●“プロの親"に見守られていた、夢を追いかけていた時期

――本編後、アンコールはドッキリ続きでしたね。まず「終わらない夢」を歌いだそうとした瞬間「HAPPY BIRTHDAY」が演奏されて、崩れ落ちていました。

しかもそれに合わせてピニャータ(※アメリカや中南米で使われるくす玉。中にお菓子などプレゼントを詰め、祝われる人が割って中身を受け取る)が出てきて!

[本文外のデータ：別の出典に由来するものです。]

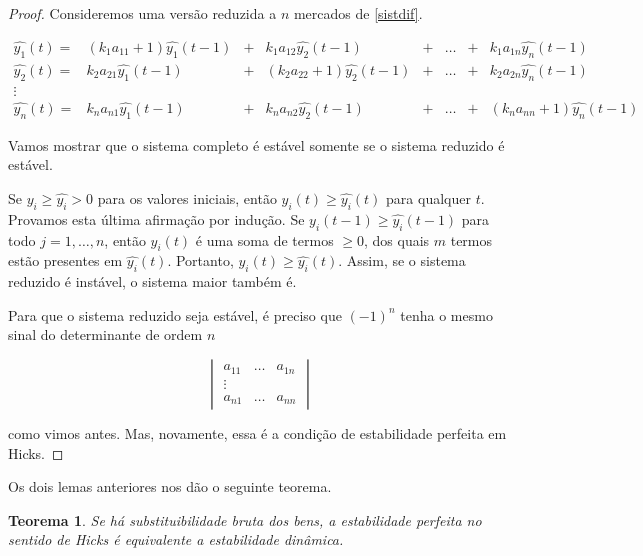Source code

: \documentclass[
	12pt,				%
	openright,			%
	twoside,			%
	a4paper,			%
	english,			%
	french,				%
	spanish,			%
	brazil				%
	]{abntex2}
\newtheorem{teorema}{Teorema}[chapter]
\begin{document}
\begin{proof}
	Consideremos uma versão reduzida a $n$ mercados de \ref{sistdif}.

	\begin{equation} \label{sistdifreduz}
		\begin{matrix}
				\hat{y_1}(t) =& (k_1a_{11} + 1)\hat{y_1}(t - 1) &+& k_1a_{12}\hat{y_2}(t-1) &+& \ldots &+& k_1a_{1n}\hat{y_n}(t-1) \\
				\hat{y_2}(t) =& k_2a_{21}\hat{y_1}(t - 1) &+& (k_2a_{22} + 1)\hat{y_2}(t-1) &+& \ldots &+& k_2a_{2n}\hat{y_n}(t-1) \\
				\vdots \\
				\hat{y_n}(t) =& k_na_{n1}\hat{y_1}(t - 1) &+& k_na_{n2}\hat{y_2}(t-1) &+& \ldots &+& (k_na_{nn} + 1)\hat{y_n}(t-1)
		\end{matrix}
	\end{equation}

	Vamos mostrar que o sistema completo é estável somente se o sistema reduzido é estável.

	Se $y_i \geq \hat{y_i} > 0$ para os valores iniciais, então
	$y_i(t) \geq \hat{y_i}(t)$ para qualquer $t$. Provamos esta última afirmação por
	indução. Se $y_i(t-1) \geq \hat{y_i}(t-1)$ para todo $j = 1, \ldots, n$, então
	$y_i(t)$ é uma soma de termos $\geq 0$, dos quais $m$ termos estão presentes em
	$\hat{y_i}(t)$. Portanto, $y_i(t) \geq \hat{y_i}(t)$. Assim, se o sistema reduzido
	é instável, o sistema maior também é.

	Para que o sistema reduzido seja estável, é preciso que $(-1)^n$ tenha o mesmo sinal do
	determinante de ordem $n$

\begin{equation}
	\begin{vmatrix}
		a_{11} & \ldots & a_{1n} \\
		\vdots \\
		a_{n1} & \ldots & a_{nn}
	\end{vmatrix}
\end{equation}

	como vimos antes. Mas, novamente, essa é a condição de estabilidade perfeita em Hicks.

\end{proof}

Os dois lemas anteriores nos dão o seguinte teorema.

\begin{teorema}
	Se há substituibilidade bruta dos bens, a estabilidade perfeita no sentido de Hicks
	é equivalente a estabilidade dinâmica.
\end{teorema}
\end{document}
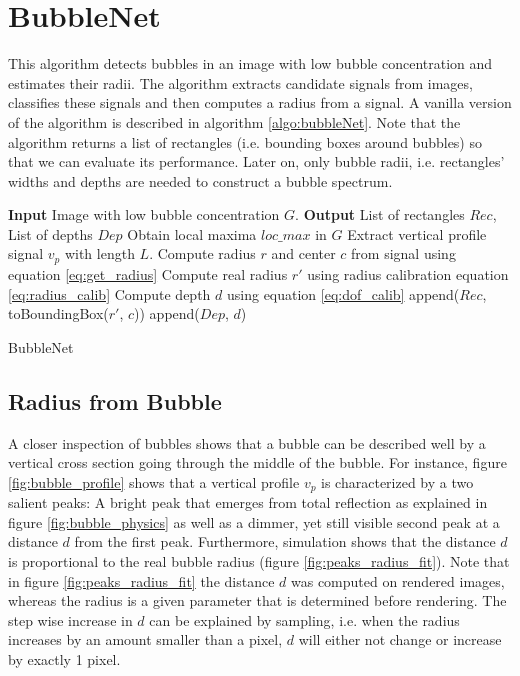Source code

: 		
		
		
	\section{BubbleNet}\label{BubbleNet}
	
	This algorithm detects bubbles in an image with low bubble concentration and estimates their radii. The algorithm extracts candidate signals from images, classifies these signals and then computes a radius from a signal. A vanilla version of the algorithm is described in algorithm \ref{algo:bubbleNet}. Note that the algorithm returns a list of rectangles (i.e. bounding boxes around bubbles) so that we can evaluate its performance. Later on, only bubble radii, i.e. rectangles' widths and depths are needed to construct a bubble spectrum. 
	
			\begin{algorithm}
			\begin{algorithmic}[1]
				\State \textbf{Input} Image with low bubble concentration $G$. 
				\State \textbf{Output} List of rectangles $Rec$, List of depths $Dep$
				\State Obtain local maxima $loc\_max$ in $G$
					\State Extract vertical profile signal $v_p$ with length $L$.
						\State Compute radius $r$ and center $c$ from signal using equation \ref{eq:get_radius}
						\State Compute real radius $r'$ using radius calibration equation \ref{eq:radius_calib}
						\State Compute depth $d$ using equation \ref{eq:dof_calib}
						\State append($Rec$, toBoundingBox($r'$, $c$))
						\State append($Dep$, $d$)
					\EndIf
				\EndFor
			\end{algorithmic}
			
			\caption{BubbleNet}
			\label{algo:bubbleNet}
		\end{algorithm}
	
	\subsection{Radius from Bubble}
	
	A closer inspection of bubbles shows that a bubble can be described well by a vertical cross section going through the middle of the bubble. For instance, figure \ref{fig:bubble_profile} shows that a vertical profile $v_p$ is characterized by a two salient peaks: A bright peak that emerges from total reflection as explained in figure \ref{fig:bubble_physics} as well as a dimmer, yet still visible second peak at a distance $d$ from the first peak. Furthermore, simulation shows that the distance $d$ is proportional to the real bubble radius (figure \ref{fig:peaks_radius_fit}). Note that in figure \ref{fig:peaks_radius_fit} the distance $d$ was computed on rendered images, whereas the radius is a given parameter that is determined before rendering. The step wise increase in $d$ can be explained by sampling, i.e. when the radius increases by an amount smaller than a pixel, $d$ will either not change or increase by exactly 1 pixel.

――アルバムのインタビューでは、やりたいこととして話題には出ていましたが。

でもまさかサプライズでみんなとやるとは思ってなかったし、会場に遊びに来てくれていたほとんどの人には馴染みがなかったと思うんですよ。だから私は、これを機にピニャータを広めたいなと思って頑張って叩いたけど……全然割れなかった(笑)。だから来年リベンジしたくて……でも、言っちゃえばホント変わったライブですよね。笑いもあって、泣くし、でも歌も楽しいし。私、そういう唯一無二のライブを心がけているんですよ。

――唯一無二の。

はい。かっこいいMCって誰でもできるじゃないですか? でも私、そのライブのためだけに、自分が思っていないようなことを言うのは違うなと思っていて。唯一無二さって、自分のパーソナルな部分を出してこそ生まれるものだと思うんですよ。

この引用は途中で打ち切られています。